Listed entries Block Start

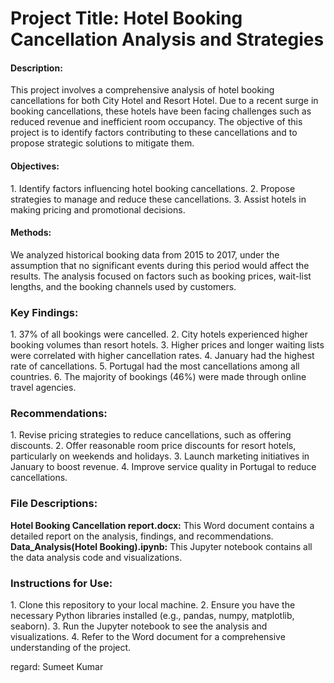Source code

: <h1>Project Title: Hotel Booking Cancellation Analysis and Strategies</h1>
<h4>Description:</h4>
This project involves a comprehensive analysis of hotel booking cancellations for both City Hotel and Resort Hotel. Due to a recent surge in booking cancellations, these hotels have been facing challenges such as reduced revenue and inefficient room occupancy. The objective of this project is to identify factors contributing to these cancellations and to propose strategic solutions to mitigate them.

<h4>Objectives:</h4>
1. Identify factors influencing hotel booking cancellations.
2. Propose strategies to manage and reduce these cancellations.
3. Assist hotels in making pricing and promotional decisions.
<h4>Methods:</h4>
We analyzed historical booking data from 2015 to 2017, under the assumption that no significant events during this period would affect the results. The analysis focused on factors such as booking prices, wait-list lengths, and the booking channels used by customers.

<h3>Key Findings:</h3>
1. 37% of all bookings were cancelled.
2. City hotels experienced higher booking volumes than resort hotels.
3. Higher prices and longer waiting lists were correlated with higher cancellation rates.
4. January had the highest rate of cancellations.
5. Portugal had the most cancellations among all countries.
6. The majority of bookings (46%) were made through online travel agencies.
<h3>Recommendations:</h3>
1. Revise pricing strategies to reduce cancellations, such as offering discounts.
2. Offer reasonable room price discounts for resort hotels, particularly on weekends and holidays.
3. Launch marketing initiatives in January to boost revenue.
4. Improve service quality in Portugal to reduce cancellations.
<h3>File Descriptions:</h3>
<b>Hotel Booking Cancellation report.docx:</b> This Word document contains a detailed report on the analysis, findings, and recommendations.
<b>Data_Analysis(Hotel Booking).ipynb:</b> This Jupyter notebook contains all the data analysis code and visualizations.
<h3>Instructions for Use:</h3>
1. Clone this repository to your local machine.
2. Ensure you have the necessary Python libraries installed (e.g., pandas, numpy, matplotlib, seaborn).
3. Run the Jupyter notebook to see the analysis and visualizations.
4. Refer to the Word document for a comprehensive understanding of the project.

regard:
Sumeet Kumar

Listed entries Block End

Only one stretch of the data above is needed. Restate it word for word, from the line containing "1. Revise pricing" through the line containing "<b>Hotel Booking Cancellation", both ends included.

**Exercise solution**
1. Revise pricing strategies to reduce cancellations, such as offering discounts.
2. Offer reasonable room price discounts for resort hotels, particularly on weekends and holidays.
3. Launch marketing initiatives in January to boost revenue.
4. Improve service quality in Portugal to reduce cancellations.
<h3>File Descriptions:</h3>
<b>Hotel Booking Cancellation report.docx:</b> This Word document contains a detailed report on the analysis, findings, and recommendations.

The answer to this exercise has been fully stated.